11. En troisième lieu, aux termes de l'article 5 du règlement du 26 juin 2013 : " 1. Afin de faciliter le processus de détermination de l'État membre responsable, l'État membre procédant à cette détermination mène un entretien individuel avec le demandeur (...). 4 L'entretien individuel est mené dans une langue que le demandeur comprend ou dont on peut raisonnablement supposer qu'il la comprend et dans laquelle il est capable de communiquer. Si nécessaire, les États membres ont recours à un interprète capable d'assurer une bonne communication entre le demandeur et la personne qui mène l'entretien individuel. 5. L'entretien individuel a lieu dans des conditions garantissant dûment la confidentialité. Il est mené par une personne qualifiée en vertu du droit national. ". Aux termes de l'article L. 111-8 du code de l'entrée et du séjour des étrangers et du droit d'asile : " Lorsqu'il est prévu aux livres II, V et VI et à l'article L. 742-3 du présent code qu'une décision ou qu'une information doit être communiquée à un étranger dans une langue qu'il comprend, cette information peut se faire soit au moyen de formulaires écrits, soit par l'intermédiaire d'un interprète. L'assistance de l'interprète est obligatoire si l'étranger ne parle pas le français et qu'il ne sait pas lire. / En cas de nécessité, l'assistance de l'interprète peut se faire par l'intermédiaire de moyens de télécommunication. Dans une telle hypothèse, il ne peut être fait appel qu'à un interprète inscrit sur l'une des listes mentionnées à l'article L. 111-9 ou à un organisme d'interprétariat et de traduction agréé par l'administration. Le nom et les coordonnées de l'interprète ainsi que le jour et la langue utilisée sont indiqués par écrit à l'étranger. ".

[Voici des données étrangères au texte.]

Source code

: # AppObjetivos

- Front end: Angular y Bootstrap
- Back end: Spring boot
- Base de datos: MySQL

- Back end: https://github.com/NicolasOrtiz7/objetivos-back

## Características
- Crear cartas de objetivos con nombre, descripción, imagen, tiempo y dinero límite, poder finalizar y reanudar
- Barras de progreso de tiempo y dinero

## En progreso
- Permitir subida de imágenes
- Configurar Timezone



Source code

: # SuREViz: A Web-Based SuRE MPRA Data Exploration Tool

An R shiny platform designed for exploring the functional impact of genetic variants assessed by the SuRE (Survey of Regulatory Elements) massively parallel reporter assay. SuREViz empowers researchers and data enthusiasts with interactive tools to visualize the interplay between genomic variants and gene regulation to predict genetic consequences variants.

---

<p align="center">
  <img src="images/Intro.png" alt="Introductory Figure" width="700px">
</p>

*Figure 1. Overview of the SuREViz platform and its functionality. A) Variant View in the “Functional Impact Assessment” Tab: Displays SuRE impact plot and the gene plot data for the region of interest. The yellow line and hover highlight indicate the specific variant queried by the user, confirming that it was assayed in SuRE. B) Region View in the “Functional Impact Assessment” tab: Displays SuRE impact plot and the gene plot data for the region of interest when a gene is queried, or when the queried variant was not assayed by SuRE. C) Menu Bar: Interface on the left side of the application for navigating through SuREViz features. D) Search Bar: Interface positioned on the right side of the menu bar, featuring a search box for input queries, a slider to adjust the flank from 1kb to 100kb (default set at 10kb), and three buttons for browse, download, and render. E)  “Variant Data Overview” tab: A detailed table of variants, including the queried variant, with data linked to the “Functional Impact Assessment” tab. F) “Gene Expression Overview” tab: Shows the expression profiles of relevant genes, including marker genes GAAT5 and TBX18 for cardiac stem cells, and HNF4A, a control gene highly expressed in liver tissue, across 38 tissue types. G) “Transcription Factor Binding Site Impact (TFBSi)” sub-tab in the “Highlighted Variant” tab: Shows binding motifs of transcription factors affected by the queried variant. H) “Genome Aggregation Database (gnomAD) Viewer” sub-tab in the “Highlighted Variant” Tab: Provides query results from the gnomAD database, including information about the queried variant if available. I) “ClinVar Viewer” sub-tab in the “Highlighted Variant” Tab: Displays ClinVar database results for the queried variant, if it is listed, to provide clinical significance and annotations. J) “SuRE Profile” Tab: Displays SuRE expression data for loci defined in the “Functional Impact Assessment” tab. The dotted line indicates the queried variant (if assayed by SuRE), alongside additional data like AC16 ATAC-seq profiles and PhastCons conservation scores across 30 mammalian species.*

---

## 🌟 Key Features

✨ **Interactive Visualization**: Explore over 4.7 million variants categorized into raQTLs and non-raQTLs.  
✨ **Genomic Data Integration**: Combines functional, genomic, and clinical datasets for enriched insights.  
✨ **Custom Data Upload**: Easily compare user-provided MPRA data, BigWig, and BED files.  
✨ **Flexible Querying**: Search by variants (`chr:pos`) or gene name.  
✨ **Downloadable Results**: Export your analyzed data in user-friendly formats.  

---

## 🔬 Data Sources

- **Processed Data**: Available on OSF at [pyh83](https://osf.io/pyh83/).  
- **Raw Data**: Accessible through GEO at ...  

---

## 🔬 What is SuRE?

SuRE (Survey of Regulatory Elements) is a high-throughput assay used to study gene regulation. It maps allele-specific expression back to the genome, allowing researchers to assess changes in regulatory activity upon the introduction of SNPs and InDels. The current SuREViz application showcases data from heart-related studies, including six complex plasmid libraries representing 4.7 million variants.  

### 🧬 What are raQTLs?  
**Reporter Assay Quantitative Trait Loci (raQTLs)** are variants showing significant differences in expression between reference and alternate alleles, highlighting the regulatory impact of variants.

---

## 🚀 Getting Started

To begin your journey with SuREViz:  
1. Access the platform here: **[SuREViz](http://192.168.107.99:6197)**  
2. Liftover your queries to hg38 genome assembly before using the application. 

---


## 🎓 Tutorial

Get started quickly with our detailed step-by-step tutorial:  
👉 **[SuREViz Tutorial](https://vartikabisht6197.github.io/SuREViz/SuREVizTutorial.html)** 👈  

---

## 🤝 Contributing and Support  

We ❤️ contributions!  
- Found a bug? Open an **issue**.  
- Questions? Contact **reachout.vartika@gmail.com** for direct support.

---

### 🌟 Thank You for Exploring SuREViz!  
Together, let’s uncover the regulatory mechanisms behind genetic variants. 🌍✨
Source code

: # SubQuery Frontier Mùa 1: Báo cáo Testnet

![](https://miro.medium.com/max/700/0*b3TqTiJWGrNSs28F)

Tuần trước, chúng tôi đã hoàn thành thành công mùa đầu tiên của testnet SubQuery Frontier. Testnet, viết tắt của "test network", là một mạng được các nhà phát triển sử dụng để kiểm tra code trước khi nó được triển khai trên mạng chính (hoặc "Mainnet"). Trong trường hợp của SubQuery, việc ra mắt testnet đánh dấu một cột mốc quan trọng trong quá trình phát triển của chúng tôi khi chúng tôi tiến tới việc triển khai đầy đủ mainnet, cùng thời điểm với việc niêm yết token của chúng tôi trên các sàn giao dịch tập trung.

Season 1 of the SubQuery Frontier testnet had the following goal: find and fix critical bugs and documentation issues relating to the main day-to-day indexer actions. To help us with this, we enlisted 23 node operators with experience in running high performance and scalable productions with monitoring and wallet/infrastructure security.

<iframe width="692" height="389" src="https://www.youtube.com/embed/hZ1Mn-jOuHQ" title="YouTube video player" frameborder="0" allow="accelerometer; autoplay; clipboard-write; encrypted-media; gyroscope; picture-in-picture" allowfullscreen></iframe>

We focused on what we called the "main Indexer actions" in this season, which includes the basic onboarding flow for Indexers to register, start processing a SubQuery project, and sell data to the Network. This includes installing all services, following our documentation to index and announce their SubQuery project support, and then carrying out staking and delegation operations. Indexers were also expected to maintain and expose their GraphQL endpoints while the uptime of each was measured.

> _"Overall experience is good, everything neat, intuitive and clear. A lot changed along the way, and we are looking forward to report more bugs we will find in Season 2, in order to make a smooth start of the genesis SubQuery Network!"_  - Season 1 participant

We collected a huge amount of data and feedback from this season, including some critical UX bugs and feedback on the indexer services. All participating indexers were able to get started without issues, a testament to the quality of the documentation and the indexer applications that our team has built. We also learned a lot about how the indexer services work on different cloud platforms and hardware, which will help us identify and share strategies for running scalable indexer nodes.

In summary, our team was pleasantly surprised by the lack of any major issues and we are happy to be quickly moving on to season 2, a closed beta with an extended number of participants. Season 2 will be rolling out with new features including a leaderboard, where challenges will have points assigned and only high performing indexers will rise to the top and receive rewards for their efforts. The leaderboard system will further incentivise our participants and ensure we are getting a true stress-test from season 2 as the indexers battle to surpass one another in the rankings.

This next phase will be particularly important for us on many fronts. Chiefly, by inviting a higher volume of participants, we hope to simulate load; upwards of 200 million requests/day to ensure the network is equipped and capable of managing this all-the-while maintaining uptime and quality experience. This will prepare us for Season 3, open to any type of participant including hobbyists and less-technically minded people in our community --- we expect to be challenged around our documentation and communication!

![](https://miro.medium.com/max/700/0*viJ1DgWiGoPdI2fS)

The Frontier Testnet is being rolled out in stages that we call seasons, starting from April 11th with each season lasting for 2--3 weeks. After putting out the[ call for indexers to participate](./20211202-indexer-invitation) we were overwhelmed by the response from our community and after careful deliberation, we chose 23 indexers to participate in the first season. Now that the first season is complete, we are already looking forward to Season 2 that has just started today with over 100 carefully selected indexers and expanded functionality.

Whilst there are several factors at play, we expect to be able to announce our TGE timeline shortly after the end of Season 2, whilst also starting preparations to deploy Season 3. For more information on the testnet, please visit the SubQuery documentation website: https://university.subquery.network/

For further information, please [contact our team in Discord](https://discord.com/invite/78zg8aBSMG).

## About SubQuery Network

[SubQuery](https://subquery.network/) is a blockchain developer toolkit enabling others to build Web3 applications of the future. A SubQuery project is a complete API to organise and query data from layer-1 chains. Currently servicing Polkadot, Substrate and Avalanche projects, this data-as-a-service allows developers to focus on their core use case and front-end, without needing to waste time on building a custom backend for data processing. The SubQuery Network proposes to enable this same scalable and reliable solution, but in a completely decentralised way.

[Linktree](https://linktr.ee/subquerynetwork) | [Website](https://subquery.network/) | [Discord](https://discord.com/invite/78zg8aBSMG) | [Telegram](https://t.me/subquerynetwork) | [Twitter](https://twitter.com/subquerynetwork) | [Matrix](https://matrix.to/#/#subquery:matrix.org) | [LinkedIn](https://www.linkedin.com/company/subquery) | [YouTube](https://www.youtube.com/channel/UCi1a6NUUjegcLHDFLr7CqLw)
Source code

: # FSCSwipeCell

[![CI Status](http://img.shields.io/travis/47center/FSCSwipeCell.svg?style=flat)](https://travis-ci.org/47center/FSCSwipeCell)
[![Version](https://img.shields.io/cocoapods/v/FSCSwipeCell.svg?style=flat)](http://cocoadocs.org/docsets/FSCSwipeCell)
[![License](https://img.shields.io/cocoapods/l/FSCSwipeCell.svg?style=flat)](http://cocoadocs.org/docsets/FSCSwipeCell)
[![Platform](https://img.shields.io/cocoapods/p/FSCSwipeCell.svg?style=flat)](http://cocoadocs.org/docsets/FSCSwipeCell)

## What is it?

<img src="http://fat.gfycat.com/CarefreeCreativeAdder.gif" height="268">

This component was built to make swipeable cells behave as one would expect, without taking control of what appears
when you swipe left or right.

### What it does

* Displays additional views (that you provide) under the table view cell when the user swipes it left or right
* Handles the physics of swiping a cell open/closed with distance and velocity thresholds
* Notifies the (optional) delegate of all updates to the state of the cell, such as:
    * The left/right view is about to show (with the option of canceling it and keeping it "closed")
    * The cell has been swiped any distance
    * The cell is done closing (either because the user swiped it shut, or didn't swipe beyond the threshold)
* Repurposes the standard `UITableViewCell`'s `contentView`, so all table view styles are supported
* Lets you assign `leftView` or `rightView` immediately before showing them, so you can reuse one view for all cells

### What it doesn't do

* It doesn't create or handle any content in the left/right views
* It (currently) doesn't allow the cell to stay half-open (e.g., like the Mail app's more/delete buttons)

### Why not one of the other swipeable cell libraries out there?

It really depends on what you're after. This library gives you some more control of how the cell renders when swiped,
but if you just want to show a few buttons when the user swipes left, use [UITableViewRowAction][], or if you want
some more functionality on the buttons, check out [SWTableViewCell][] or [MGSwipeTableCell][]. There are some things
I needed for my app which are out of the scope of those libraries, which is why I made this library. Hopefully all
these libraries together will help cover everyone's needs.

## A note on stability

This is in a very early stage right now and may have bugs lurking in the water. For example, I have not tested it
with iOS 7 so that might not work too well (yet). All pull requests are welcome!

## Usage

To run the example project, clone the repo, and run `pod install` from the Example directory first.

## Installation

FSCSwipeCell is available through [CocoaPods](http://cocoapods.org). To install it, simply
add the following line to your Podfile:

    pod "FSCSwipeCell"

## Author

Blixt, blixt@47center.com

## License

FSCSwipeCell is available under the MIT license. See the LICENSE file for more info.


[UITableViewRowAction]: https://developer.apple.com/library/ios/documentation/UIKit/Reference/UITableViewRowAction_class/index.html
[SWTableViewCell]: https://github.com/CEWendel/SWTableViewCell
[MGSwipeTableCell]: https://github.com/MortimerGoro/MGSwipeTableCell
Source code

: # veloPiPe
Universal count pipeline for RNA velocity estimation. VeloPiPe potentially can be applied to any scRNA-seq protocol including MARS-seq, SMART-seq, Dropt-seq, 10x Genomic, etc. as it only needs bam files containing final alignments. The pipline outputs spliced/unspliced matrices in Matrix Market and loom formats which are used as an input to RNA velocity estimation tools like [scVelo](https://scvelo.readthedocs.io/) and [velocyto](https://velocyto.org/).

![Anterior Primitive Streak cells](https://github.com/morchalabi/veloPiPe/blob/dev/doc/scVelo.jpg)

12. D'une part, il résulte de ces dispositions que les autorités de l'Etat membre procédant à la détermination de l'Etat membre responsable doivent, afin d'en faciliter la détermination et de vérifier que le demandeur d'asile a bien reçu et compris les informations prévues par l'article 4 du même règlement, mener un entretien individuel avec le demandeur. Il ressort des pièces du dossier que M. C...a bénéficié de tels entretiens le 27 mars 2017 et le 13 juin 2017. Si l'intéressé reproche au résumé de ces entretiens de ne pas mentionner l'identité de l'agent les ayant conduits, une telle obligation n'est nullement prévue par l'article 5 du règlement n° 604/2013. Dans ces conditions, et sans autres précisions de la part de M. C...quant aux garanties dont il aurait été privé lors de cet entretien, le moyen tiré de la méconnaissance de l'article 5 du règlement du 26 juin 2013 doit être écarté.

13. D'autre part, il ressort des pièces du dossier que M. C...a bénéficié lors des entretiens individuels du 27 mars 2017 et du 13 juin 2017, ainsi que le permettent les dispositions précitées, des services téléphoniques d'un interprète en langue ourdou de l'organisme d'interprétariat ISM, agréé par l'administration. Si le nom et les coordonnées de l'interprète n'ont pas été indiquées par écrit au requérant, l'omission de telles indications ne saurait être regardée comme ayant privé M. D... d'une garantie et n'a pas été de nature à exercer une influence sur le sens de l'arrêté litigieux. Il ne ressort pas, en outre, des pièces du dossier que ces entretiens auraient été conduits en méconnaissance des garanties de confidentialité.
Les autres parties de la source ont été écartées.